According to the IBM Report, the global average breach now costs $4.44 million. In the United States specifically, that figure has surged to an all-time high of $10.22 million, driven by steeper regulatory fines and escalating investigation costs.
So, what does managed security actually cost? The short answer is: it depends. Pricing varies based on your business size, the services you need, and the billing model your provider uses. However, the better question is not just how much it costs; it’s how much it saves. This guide breaks down every major MSSP pricing model, the per-device cost structure, and the real factors that shape your monthly bill.
- 1) What Is Included in Managed Security Service Pricing?
- 2) The 6 MSSP Pricing Models Explained
- 3) What Factors Drive Managed Security Service Pricing?
- 4) Average MSSP Cost: Realistic Ranges by Business Size
- 5) MSSP vs. In-House Security: A Direct Comparison
- 6) How to Choose the Right MSSP Pricing Model for Your Business
- 7) Price Is Not the Strategy. Value Is
What Is Included in Managed Security Service Pricing?
Before comparing numbers in different managed security service pricing models, it helps to understand exactly what you’re paying for. This is because the scope of services has a direct impact on the final price.
Think of managed security as the full stack of protection your organization needs, not just a firewall. A reputable managed security service provider (MSSP) covers everything from round-the-clock monitoring to post-breach response. So, the breadth of services determines whether you’re buying a basic safety net or a fully operational security function.
Typically, MSS pricing encompasses a core set of capabilities. These include 24/7 threat monitoring, Security Operations Center (SOC) access, Managed Detection and Response (MDR), endpoint protection, log management, vulnerability scanning, and cloud security. Beyond the baseline, many managed security service pricing also include compliance support for frameworks like HIPAA, PCI-DSS, and NIST. That is why it’s especially relevant for healthcare and financial organizations.
Furthermore, more comprehensive tiers add threat intelligence feeds, employee security awareness training, incident response (IR) retainer services, and business continuity planning (BCP). The more of these capabilities included in your package, the higher the managed security services pricing per endpoint or per user tends to be. However, the trade-off is significant: broader coverage means fewer gaps for attackers to exploit.
The numbers make the stakes clear. According to recent studies, the cost of under-investing in security has never been higher: across financial loss, operational disruption, and talent shortfall alike.

The 6 MSSP Pricing Models Explained
Choosing the right MSSP pricing model is arguably the single biggest factor in determining your monthly spend. Each model suits a different business profile; so understanding the structure is essential before signing any contract.
1. Per-User Pricing
Rather than billing based on physical infrastructure, this model charges based on the number of employees accessing your systems. This managed security service pricing is best suited for organizations with a stable headcount and employees who regularly use multiple devices throughout their workday. In those environments, a per-user rate is more economical than tallying every laptop, mobile device, and workstation separately.
Typical Cost Range
Per-user pricing generally falls between $25-$75 per user per month, depending on the service tier and depth of coverage. However, as the workforce scales, this model can become complex to manage during periods of high hiring or turnover.

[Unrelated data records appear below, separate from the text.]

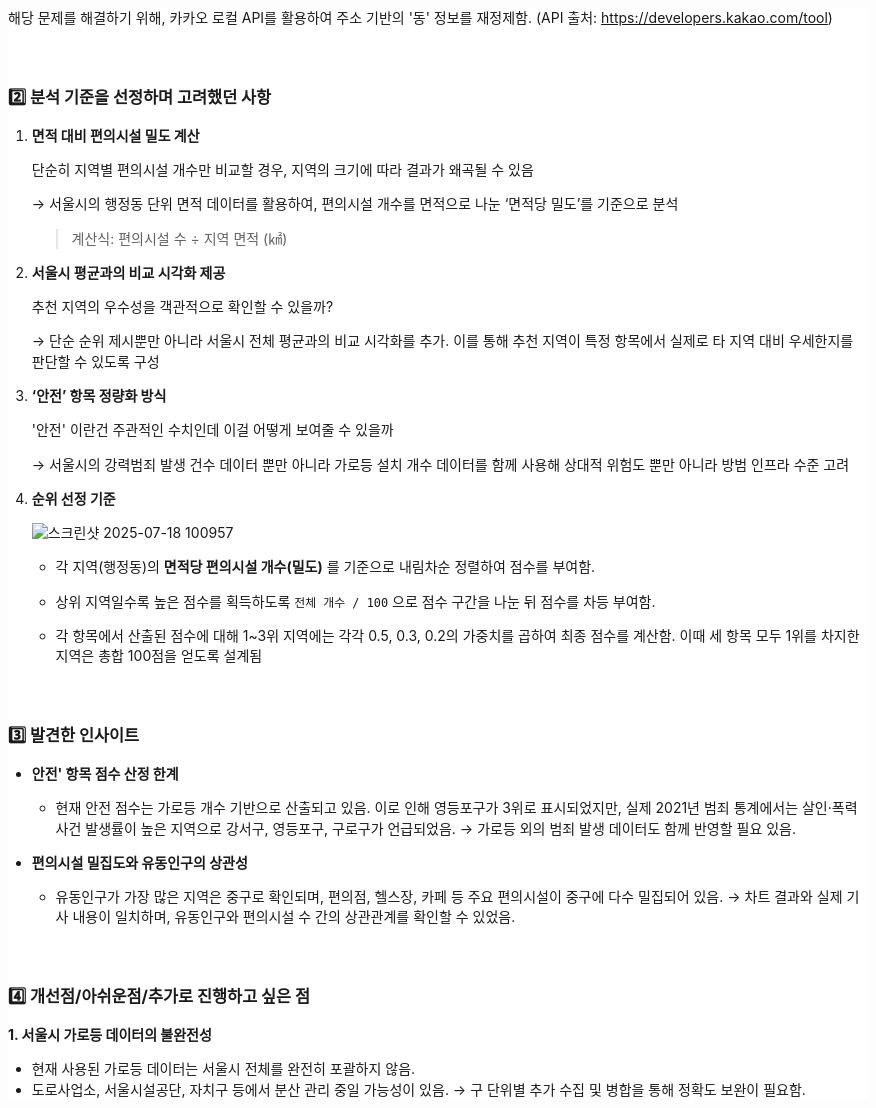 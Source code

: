 해당 문제를 해결하기 위해, 카카오 로컬 API를 활용하여 주소 기반의 '동' 정보를 재정제함.
(API 출처: https://developers.kakao.com/tool)
    
<br/>

### 2️⃣ 분석 기준을 선정하며 고려했던 사항

1. **면적 대비 편의시설 밀도 계산**
    
    단순히 지역별 편의시설 개수만 비교할 경우, 지역의 크기에 따라 결과가 왜곡될 수 있음
    
    → 서울시의 행정동 단위 면적 데이터를 활용하여, 편의시설 개수를 면적으로 나눈 ‘면적당 밀도’를 기준으로 분석
    
    > 계산식: 편의시설 수 ÷ 지역 면적 (㎢)
    > 
2. **서울시 평균과의 비교 시각화 제공**
    
    추천 지역의 우수성을 객관적으로 확인할 수 있을까?
    
    → 단순 순위 제시뿐만 아니라 서울시 전체 평균과의 비교 시각화를 추가. 이를 통해 추천 지역이 특정 항목에서 실제로 타 지역 대비 우세한지를 판단할 수 있도록 구성
    
3. **‘안전’ 항목 정량화 방식**
    
     '안전' 이란건 주관적인 수치인데 이걸 어떻게 보여줄 수 있을까 
    
    → 서울시의 강력범죄 발생 건수 데이터 뿐만 아니라 가로등 설치 개수 데이터를 함께 사용해 상대적 위험도 뿐만 아니라 방범 인프라 수준 고려

4. **순위 선정 기준**

   <img width="841" height="116" alt="스크린샷 2025-07-18 100957" src="https://github.com/user-attachments/assets/b0b7276e-fad8-4a57-8b5d-74be0c4fd322" />

    - 각 지역(행정동)의 **면적당 편의시설 개수(밀도)** 를 기준으로 내림차순 정렬하여 점수를 부여함.
    
    - 상위 지역일수록 높은 점수를 획득하도록 `전체 개수 / 100` 으로 점수 구간을 나눈 뒤 점수를 차등 부여함.
    
    - 각 항목에서 산출된 점수에 대해 1~3위 지역에는 각각 0.5, 0.3, 0.2의 가중치를 곱하여 최종 점수를 계산함. 이때 세 항목 모두 1위를 차지한 지역은 총합 100점을 얻도록 설계됨

    
<br/>

### 3️⃣ 발견한 인사이트

- **안전' 항목 점수 산정 한계**
    
    - 현재 안전 점수는 가로등 개수 기반으로 산출되고 있음. 이로 인해 영등포구가 3위로 표시되었지만, 실제 2021년 범죄 통계에서는 살인·폭력 사건 발생률이 높은 지역으로 강서구, 영등포구, 구로구가 언급되었음.
    → 가로등 외의 범죄 발생 데이터도 함께 반영할 필요 있음.

- **편의시설 밀집도와 유동인구의 상관성**
    
    - 유동인구가 가장 많은 지역은 중구로 확인되며, 편의점, 헬스장, 카페 등 주요 편의시설이 중구에 다수 밀집되어 있음.
    → 차트 결과와 실제 기사 내용이 일치하며, 유동인구와 편의시설 수 간의 상관관계를 확인할 수 있었음.

<br/>

### 4️⃣ 개선점/아쉬운점/추가로 진행하고 싶은 점

**1. 서울시 가로등 데이터의 불완전성**

- 현재 사용된 가로등 데이터는 서울시 전체를 완전히 포괄하지 않음.
- 도로사업소, 서울시설공단, 자치구 등에서 분산 관리 중일 가능성이 있음.
→ 구 단위별 추가 수집 및 병합을 통해 정확도 보완이 필요함.
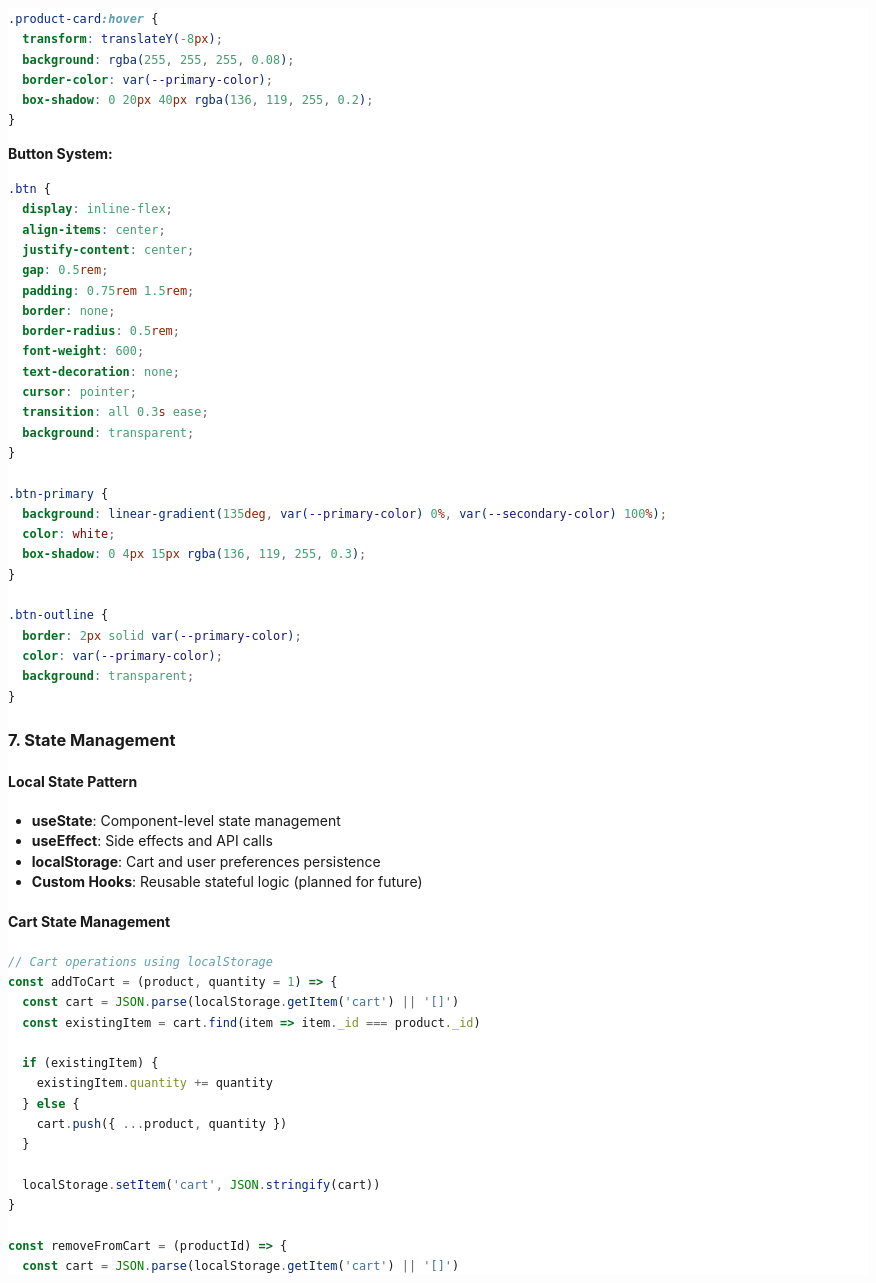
 ```css
.product-card:hover {
  transform: translateY(-8px);
  background: rgba(255, 255, 255, 0.08);
  border-color: var(--primary-color);
  box-shadow: 0 20px 40px rgba(136, 119, 255, 0.2);
}
```

**Button System:**
```css
.btn {
  display: inline-flex;
  align-items: center;
  justify-content: center;
  gap: 0.5rem;
  padding: 0.75rem 1.5rem;
  border: none;
  border-radius: 0.5rem;
  font-weight: 600;
  text-decoration: none;
  cursor: pointer;
  transition: all 0.3s ease;
  background: transparent;
}

.btn-primary {
  background: linear-gradient(135deg, var(--primary-color) 0%, var(--secondary-color) 100%);
  color: white;
  box-shadow: 0 4px 15px rgba(136, 119, 255, 0.3);
}

.btn-outline {
  border: 2px solid var(--primary-color);
  color: var(--primary-color);
  background: transparent;
}
```

### 7. State Management

#### Local State Pattern
- **useState**: Component-level state management
- **useEffect**: Side effects and API calls
- **localStorage**: Cart and user preferences persistence
- **Custom Hooks**: Reusable stateful logic (planned for future)

#### Cart State Management
```jsx
// Cart operations using localStorage
const addToCart = (product, quantity = 1) => {
  const cart = JSON.parse(localStorage.getItem('cart') || '[]')
  const existingItem = cart.find(item => item._id === product._id)
  
  if (existingItem) {
    existingItem.quantity += quantity
  } else {
    cart.push({ ...product, quantity })
  }
  
  localStorage.setItem('cart', JSON.stringify(cart))
}

const removeFromCart = (productId) => {
  const cart = JSON.parse(localStorage.getItem('cart') || '[]')
```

2. Managed Security Services Pricing Per Endpoint or Device
This is the most widely used model, and for good reason. Managed security services pricing per endpoint or device is transparent, predictable, and easy to audit. Each managed asset (workstation, server, mobile device, or virtual machine) carries an individual monthly rate. Because the billing is tied directly to your IT estate, cost forecasting becomes straightforward.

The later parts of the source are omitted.